→ EXERCISE GOAL
Taking the line with "- **🎮 Steam: https://steamcommunity.com/id/wavypzuto/**" as the first and the line with "dracoG0D/dracoG0D is a" as the last, set down exactly every line in that range from the entries below, and no more.

→ INFORMATION
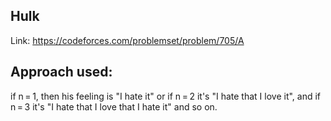 ## Hulk

Link: https://codeforces.com/problemset/problem/705/A

## Approach used:

if n = 1, then his feeling is "I hate it" or if n = 2 it's "I hate that I love it", and if n = 3 it's "I hate that I love that I hate it" and so on.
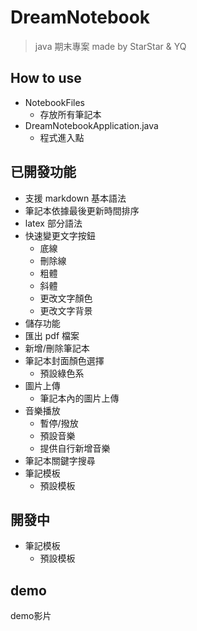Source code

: ﻿# DreamNotebook

> java 期末專案
> made by StarStar & YQ
## How to use
- NotebookFiles
  - 存放所有筆記本
- DreamNotebookApplication.java
  - 程式進入點
## 已開發功能
- 支援 markdown 基本語法 
- 筆記本依據最後更新時間排序
- latex 部分語法 
- 快速變更文字按鈕
  - 底線
  - 刪除線
  - 粗體
  - 斜體
  - 更改文字顏色
  - 更改文字背景
- 儲存功能 
- 匯出 pdf 檔案 
- 新增/刪除筆記本
- 筆記本封面顏色選擇
  - 預設綠色系
- 圖片上傳
  - 筆記本內的圖片上傳
- 音樂播放
  - 暫停/撥放
  - 預設音樂
  - 提供自行新增音樂
- 筆記本關鍵字搜尋
- 筆記模板
  - 預設模板

## 開發中
- 筆記模板
  - 預設模板

## demo

demo影片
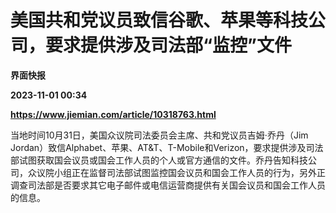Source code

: # 美国共和党议员致信谷歌、苹果等科技公司，要求提供涉及司法部“监控”文件
**界面快报**

**2023-11-01 00:34**

**https://www.jiemian.com/article/10318763.html**

当地时间10月31日，美国众议院司法委员会主席、共和党议员吉姆·乔丹（Jim Jordan）致信Alphabet、苹果、AT&T、T-Mobile和Verizon，要求提供涉及司法部试图获取国会议员或国会工作人员的个人或官方通信的文件。乔丹告知科技公司，众议院小组正在监督司法部试图监控国会议员和国会工作人员的行为，另外正调查司法部是否要求其它电子邮件或电信运营商提供有关国会议员和国会工作人员的信息。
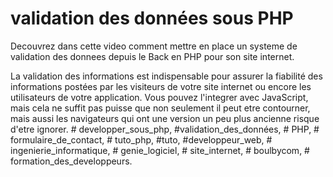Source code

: # validation des données sous PHP
Decouvrez dans cette video comment mettre en place un systeme de validation des donnees depuis le Back en PHP pour son site internet.

La validation des informations est indispensable pour assurer la fiabilité des informations postées par les visiteurs de votre site internet ou encore les utilisateurs de votre application. Vous pouvez l'integrer avec JavaScript, mais cela ne suffit pas puisse que non seulement il peut etre contourner, mais aussi les navigateurs  qui ont une version un peu plus ancienne risque d'etre ignorer. # developper_sous_php, #validation_des_données, # PHP, # formulaire_de_contact, # tuto_php, #tuto, #developpeur_web, # ingenierie_informatique, # genie_logiciel,  # site_internet, # boulbycom, # formation_des_developpeurs.
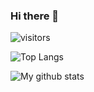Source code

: ### Hi there 👋

![visitors](https://img.shields.io/badge/dynamic/json?color=informational&label=visitor%20count&query=value&url=https://api.countapi.xyz/hit/m-atef.m-atef/readme)

![Top Langs](https://github-readme-stats.vercel.app/api/top-langs/?username=m-atef&layout=compact)

![My github stats](https://github-readme-stats.vercel.app/api?username=m-atef)
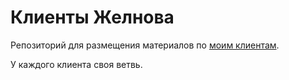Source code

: # Клиенты Желнова

Репозиторий для размещения материалов по [моим клиентам](https://drzhelnov.com/#мои-клиенты).

У каждого клиента своя ветвь.
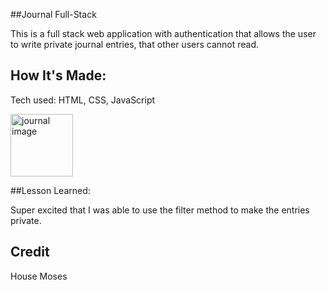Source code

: ##Journal Full-Stack

This is a full stack web application with authentication that allows the user to write private journal entries, that other users cannot read.

## How It's Made:
Tech used: HTML, CSS, JavaScript

<img src="/img/Jhome.PNG" alt="journal image" style="height: 100px; width:100px;"/>

##Lesson Learned:

Super excited that I was able to use the filter method to make the entries private.

## Credit
House Moses
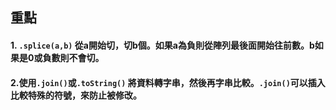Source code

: ## 重點
#### 1. `.splice(a,b)`  從a開始切，切b個。如果a為負則從陣列最後面開始往前數。b如果是0或負數則不會切。
#### 2.使用`.join()`或`.toString()` 將資料轉字串，然後再字串比較。`.join()`可以插入比較特殊的符號，來防止被修改。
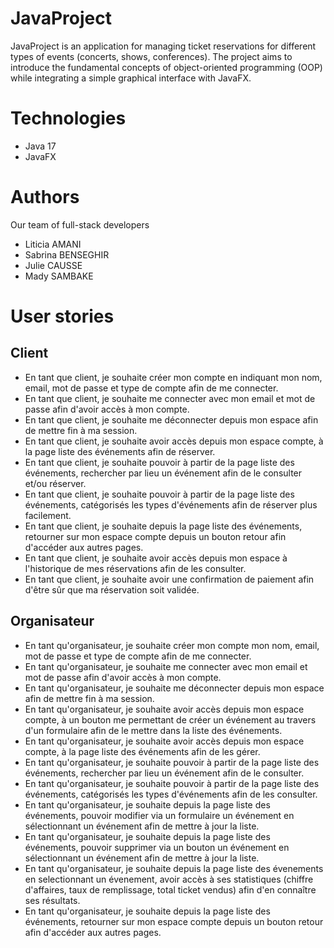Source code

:# JavaProject
JavaProject is an application for managing ticket reservations for different types of events (concerts, shows, conferences). 
The project aims to introduce the fundamental concepts of object-oriented programming (OOP) 
while integrating a simple graphical interface with JavaFX.

# Technologies
- Java 17
- JavaFX

# Authors
Our team of full-stack developers
- Liticia AMANI
- Sabrina BENSEGHIR
- Julie CAUSSE
- Mady SAMBAKE

# User stories
## Client
- En tant que client, je souhaite créer mon compte en indiquant mon nom, email, mot de passe et type de compte afin de me connecter.
- En tant que client, je souhaite me connecter avec mon email et mot de passe afin d'avoir accès à mon compte.
- En tant que client, je souhaite me déconnecter depuis mon espace afin de mettre fin à ma session.
- En tant que client, je souhaite avoir accès depuis mon espace compte, à la page liste des événements afin de réserver.
- En tant que client, je souhaite pouvoir à partir de la page liste des événements, rechercher par lieu un événement afin de le consulter et/ou réserver.
- En tant que client, je souhaite pouvoir à partir de la page liste des événements, catégorisés les types d'événements afin de réserver plus facilement.
- En tant que client, je souhaite depuis la page liste des événements, retourner sur mon espace compte depuis un bouton retour afin d'accéder aux autres pages.
- En tant que client, je souhaite avoir accès depuis mon espace à l'historique de mes réservations afin de les consulter.
- En tant que client, je souhaite avoir une confirmation de paiement afin d'être sûr que ma réservation soit validée.

## Organisateur
- En tant qu'organisateur, je souhaite créer mon compte mon nom, email, mot de passe et type de compte afin de me connecter.
- En tant qu'organisateur, je souhaite me connecter avec mon email et mot de passe afin d'avoir accès à mon compte.
- En tant qu'organisateur, je souhaite me déconnecter depuis mon espace afin de mettre fin à ma session.
- En tant qu'organisateur, je souhaite avoir accès depuis mon espace compte, à un bouton me permettant de créer un événement au travers d'un formulaire afin de le mettre dans la liste des événements.
- En tant qu'organisateur, je souhaite avoir accès depuis mon espace compte, à la page liste des événements afin de les gérer.
- En tant qu'organisateur, je souhaite pouvoir à partir de la page liste des événements, rechercher par lieu un événement afin de le consulter.
- En tant qu'organisateur, je souhaite pouvoir à partir de la page liste des événements, catégorisés les types d'événements afin de les consulter.
- En tant qu'organisateur, je souhaite depuis la page liste des événements, pouvoir modifier via un formulaire un événement en sélectionnant un événement afin de mettre à jour la liste.
- En tant qu'organisateur, je souhaite depuis la page liste des événements, pouvoir supprimer via un bouton un événement en sélectionnant un événement afin de mettre à jour la liste.
- En tant qu'organisateur, je souhaite depuis la page liste des évenements en selectionnant un évenement, avoir accès à ses statistiques
  (chiffre d'affaires, taux de remplissage, total ticket vendus) afin d'en connaître ses résultats.
- En tant qu'organisateur, je souhaite depuis la page liste des événements, retourner sur mon espace compte depuis un bouton retour afin d'accéder aux autres pages.
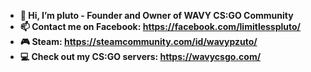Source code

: - **👋 Hi, I’m pluto - Founder and Owner of WAVY CS:GO Community**
- **📫 Contact me on Facebook: https://facebook.com/limitlesspluto/**
- **🎮 Steam: https://steamcommunity.com/id/wavypzuto/**
- **💻 Check out my CS:GO servers: https://wavycsgo.com/**

<!---
dracoG0D/dracoG0D is a ✨ special ✨ repository because its `README.md` (this file) appears on your GitHub profile.
You can click the Preview link to take a look at your changes.
--->
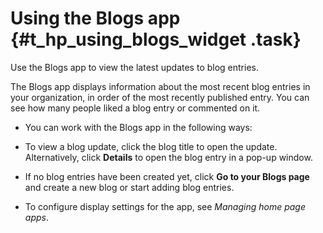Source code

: # Using the Blogs app {#t_hp_using_blogs_widget .task}

Use the Blogs app to view the latest updates to blog entries.

The Blogs app displays information about the most recent blog entries in your organization, in order of the most recently published entry. You can see how many people liked a blog entry or commented on it.

-   You can work with the Blogs app in the following ways:
-   To view a blog update, click the blog title to open the update. Alternatively, click **Details** to open the blog entry in a pop-up window.

-   If no blog entries have been created yet, click **Go to your Blogs page** and create a new blog or start adding blog entries.

-   To configure display settings for the app, see *Managing home page apps*.


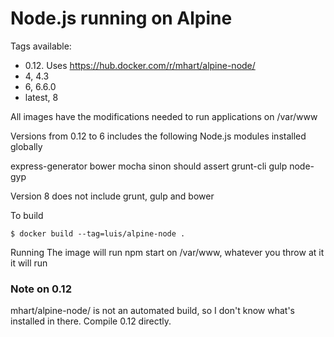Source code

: # Node.js running on Alpine

Tags available:

- 0.12. Uses https://hub.docker.com/r/mhart/alpine-node/
- 4, 4.3
- 6, 6.6.0
- latest, 8

All images have the modifications needed to run applications on /var/www

Versions from 0.12 to 6 includes the following Node.js modules installed globally

express-generator bower mocha sinon should assert grunt-cli gulp node-gyp

Version 8 does not include grunt, gulp and bower

To build

    $ docker build --tag=luis/alpine-node .

Running
The image will run npm start on /var/www, whatever you throw at it it will run

### Note on 0.12

mhart/alpine-node/ is not an automated build, so I don't know what's installed in there.
Compile 0.12 directly.
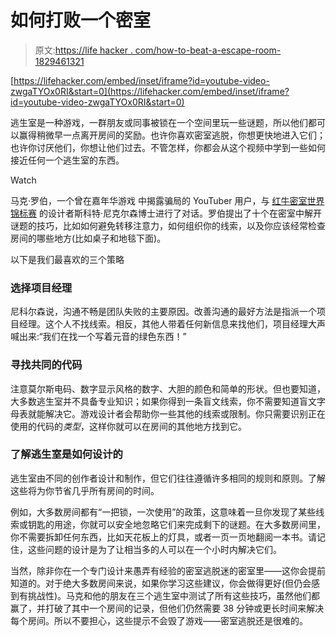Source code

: # 如何打败一个密室

> 原文:[https://life hacker . com/how-to-beat-a-escape-room-1829461321](https://lifehacker.com/how-to-beat-an-escape-room-1829461321)

 [https://lifehacker.com/embed/inset/iframe?id=youtube-video-zwgaTYOx0RI&start=0](https://lifehacker.com/embed/inset/iframe?id=youtube-video-zwgaTYOx0RI&start=0) 

逃生室是一种游戏，一群朋友或同事被锁在一个空间里玩一些谜题，所以他们都可以赢得稍微早一点离开房间的奖励。也许你喜欢密室逃脱，你想更快地进入它们；也许你讨厌他们，你想让他们过去。不管怎样，你都会从这个视频中学到一些如何接近任何一个逃生室的东西。

Watch

马克·罗伯，一个曾在嘉年华游戏 中揭露骗局的 YouTuber 用户，与 [红牛密室世界锦标赛](https://mindgamers.redbull.com/escape/en-US) 的设计者斯科特·尼克尔森博士进行了对话。罗伯提出了十个在密室中解开谜题的技巧，比如如何避免转移注意力，如何组织你的线索，以及你应该经常检查房间的哪些地方(比如桌子和地毯下面)。

以下是我们最喜欢的三个策略

### 选择项目经理

尼科尔森说，沟通不畅是团队失败的主要原因。改善沟通的最好方法是指派一个项目经理。这个人不找线索。相反，其他人带着任何新信息来找他们，项目经理大声喊出来:“我们在找一个写着元音的绿色东西！”

### 寻找共同的代码

注意莫尔斯电码、数字显示风格的数字、大胆的颜色和简单的形状。但也要知道，大多数逃生室并不具备专业知识；如果你得到一条盲文线索，你不需要知道盲文字母表就能解决它。游戏设计者会帮助你一些其他的线索或限制。你只需要识别正在使用的代码的*类型*，这样你就可以在房间的其他地方找到它。

### 了解逃生室是如何设计的

逃生室由不同的创作者设计和制作，但它们往往遵循许多相同的规则和原则。了解这些将为你节省几乎所有房间的时间。

例如，大多数房间都有“一把锁，一次使用”的政策，这意味着一旦你发现了某些线索或钥匙的用途，你就可以安全地忽略它们来完成剩下的谜题。在大多数房间里，你不需要拆卸任何东西，比如天花板上的灯具，或者一页一页地翻阅一本书。请记住，这些问题的设计是为了让相当多的人可以在一个小时内解决它们。

当然，除非你在一个专门设计来愚弄有经验的密室逃脱迷的密室里——这你会提前知道的。对于绝大多数房间来说，如果你学习这些建议，你会做得更好(但仍会感到有挑战性)。马克和他的朋友在三个逃生室中测试了所有这些技巧，虽然他们都赢了，并打破了其中一个房间的记录，但他们仍然需要 38 分钟或更长时间来解决每个房间。所以不要担心，这些提示不会毁了游戏——密室逃脱还是很难的。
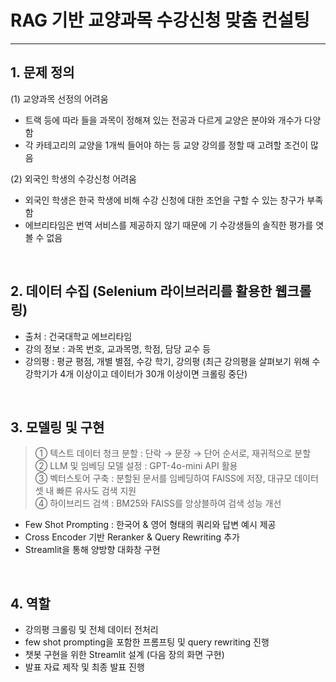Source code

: # RAG 기반 교양과목 수강신청 맞춤 컨설팅

---

## 1. 문제 정의
(1) 교양과목 선정의 어려움
- 트랙 등에 따라 들을 과목이 정해져 있는 전공과 다르게 교양은 분야와 개수가 다양함
- 각 카테고리의 교양을 1개씩 들어야 하는 등 교양 강의를 정할 때 고려할 조건이 많음

(2) 외국인 학생의 수강신청 어려움
- 외국인 학생은 한국 학생에 비해 수강 신청에 대한 조언을 구할 수 있는 창구가 부족함
- 에브리타임은 번역 서비스를 제공하지 않기 때문에 기 수강생들의 솔직한 평가를 엿볼 수 없음

<br>

## 2. 데이터 수집 (Selenium 라이브러리를 활용한 웹크롤링)
- 출처 : 건국대학교 에브리타임
- 강의 정보 : 과목 번호, 교과목명, 학점, 담당 교수 등
- 강의평 : 평균 평점, 개별 별점, 수강 학기, 강의평
  (최근 강의평을 살펴보기 위해 수강학기가 4개 이상이고 데이터가 30개 이상이면 크롤링 중단)

<br>

## 3. 모델링 및 구현
> ① 텍스트 데이터 청크 분할 : 단락 → 문장 → 단어 순서로, 재귀적으로 분할 <br>
> ② LLM 및 임베딩 모델 설정 : GPT-4o-mini API 활용 <br>
> ③ 벡터스토어 구축 : 분할된 문서를 임베딩하여 FAISS에 저장, 대규모 데이터셋 내 빠른 유사도 검색 지원  <br>
> ④ 하이브리드 검색 : BM25와 FAISS를 앙상블하여 검색 성능 개선 <br>

- Few Shot Prompting : 한국어 & 영어 형태의 쿼리와 답변 예시 제공
- Cross Encoder 기반 Reranker & Query Rewriting 추가
- Streamlit을 통해 양방향 대화창 구현

<br>

## 4. 역할
- 강의평 크롤링 및 전체 데이터 전처리
- few shot prompting을 포함한 프롬프팅 및 query rewriting 진행
- 챗봇 구현을 위한 Streamlit 설계 (다음 장의 화면 구현)
- 발표 자료 제작 및 최종 발표 진행
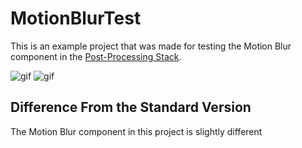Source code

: MotionBlurTest
==============

This is an example project that was made for testing the Motion Blur component in the
[Post-Processing Stack](https://github.com/Unity-Technologies/PostProcessing).

![gif](http://i.imgur.com/a7HHC8w.gif) ![gif](http://i.imgur.com/XQcHOAg.gif)

Difference From the Standard Version
------------------------------------

The Motion Blur component in this project is slightly different 
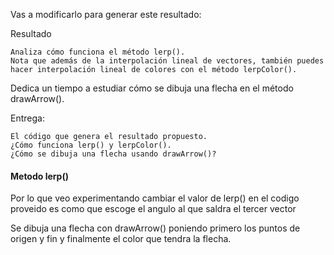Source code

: Vas a modificarlo para generar este resultado:

Resultado

    Analiza cómo funciona el método lerp().
    Nota que además de la interpolación lineal de vectores, también puedes hacer interpolación lineal de colores con el método lerpColor().

Dedica un tiempo a estudiar cómo se dibuja una flecha en el método drawArrow().

Entrega:

    El código que genera el resultado propuesto.
    ¿Cómo funciona lerp() y lerpColor().
    ¿Cómo se dibuja una flecha usando drawArrow()?

#### Metodo lerp()


Por lo que veo experimentando cambiar el valor de lerp() en el codigo proveido es como que escoge el angulo al que saldra el tercer vector

Se dibuja una flecha con drawArrow() poniendo primero los puntos de origen y fin y finalmente el color que tendra la flecha.

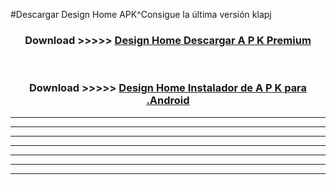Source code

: #Descargar Design Home  APK^Consigue la última versión klapj



<div align="center">
<h3>Download >>>>> <a href="https://es-sites.web.app/?es= Design Home ">Design Home  Descargar A P K Premium</a></h3><br>

<h3>Download >>>>> <a href="https://es-sites.web.app/?es= Design Home ">Design Home  Instalador de A P K para .Android</a></h3>
</div>


----------------------------------------------------------

----------------------------------------------------------

----------------------------------------------------------

----------------------------------------------------------

----------------------------------------------------------

----------------------------------------------------------

----------------------------------------------------------


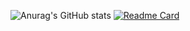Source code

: ![Anurag's GitHub stats](https://github-readme-stats.vercel.app/api?username=prismOxO1&show_icons=true&theme=radical)
[![Readme Card](https://github-readme-stats.vercel.app/api/pin/?username=prismOxO1&repo=ApsaraNightmare)](https://github.com/anuraghazra/github-readme-stats)
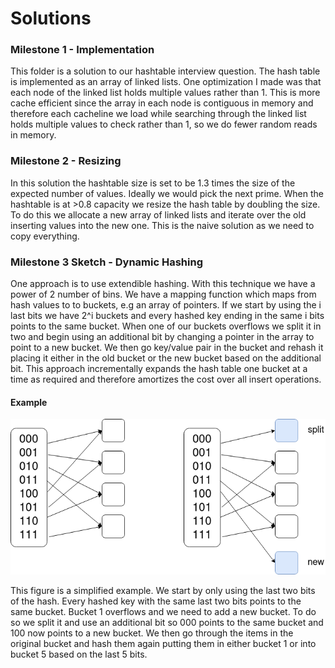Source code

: # Solutions

### Milestone 1 - Implementation

This folder is a solution to our hashtable interview question. The hash table is implemented as an array of linked lists. One optimization I made was that each node of the linked list holds multiple values rather than 1. This is more cache efficient since the array in each node is contiguous in memory and therefore each cacheline we load while searching through the linked list holds multiple values to check rather than 1, so we do fewer random reads in memory. 

### Milestone 2 - Resizing 

In this solution the hashtable size is set to be 1.3 times the size of the expected number of values. Ideally we would pick the next prime. When the hashtable is at >0.8 capacity we resize the hash table by doubling the size. To do this we allocate a new array of linked lists and iterate over the old inserting values into the new one. This is the naive solution as we need to copy everything. 

### Milestone 3 Sketch - Dynamic Hashing

One approach is to use extendible hashing. With this technique we have a power of 2 number of bins. We have a mapping function which maps from hash values to to buckets, e.g an array of pointers. If we start by using the i last bits we have 2^i buckets and every hashed key ending in the same i bits points to the same bucket. When one of our buckets overflows we split it in two and begin using an additional bit by changing a pointer in the array to point to a new bucket. We then go key/value pair in the bucket and rehash it placing it either in the old bucket or the new bucket based on the additional bit. This approach incrementally expands the hash table one bucket at a time as required and therefore amortizes the cost over all insert operations. 

#### Example

![Dynamic hashing example](dynamic_hashing.png)

This figure is a simplified example. We start by only using the last two bits of the hash. Every hashed key with the same last two bits points to the same bucket. Bucket 1 overflows and we need to add a new bucket. To do so we split it and use an additional bit so 000 points to the same bucket and 100 now points to a new bucket. We then go through the items in the original bucket and hash them again putting them in either bucket 1 or into bucket 5 based on the last 5 bits.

→ SOLUTION
- **🎮 Steam: https://steamcommunity.com/id/wavypzuto/**
- **💻 Check out my CS:GO servers: https://wavycsgo.com/**

<!---
dracoG0D/dracoG0D is a ✨ special ✨ repository because its `README.md` (this file) appears on your GitHub profile.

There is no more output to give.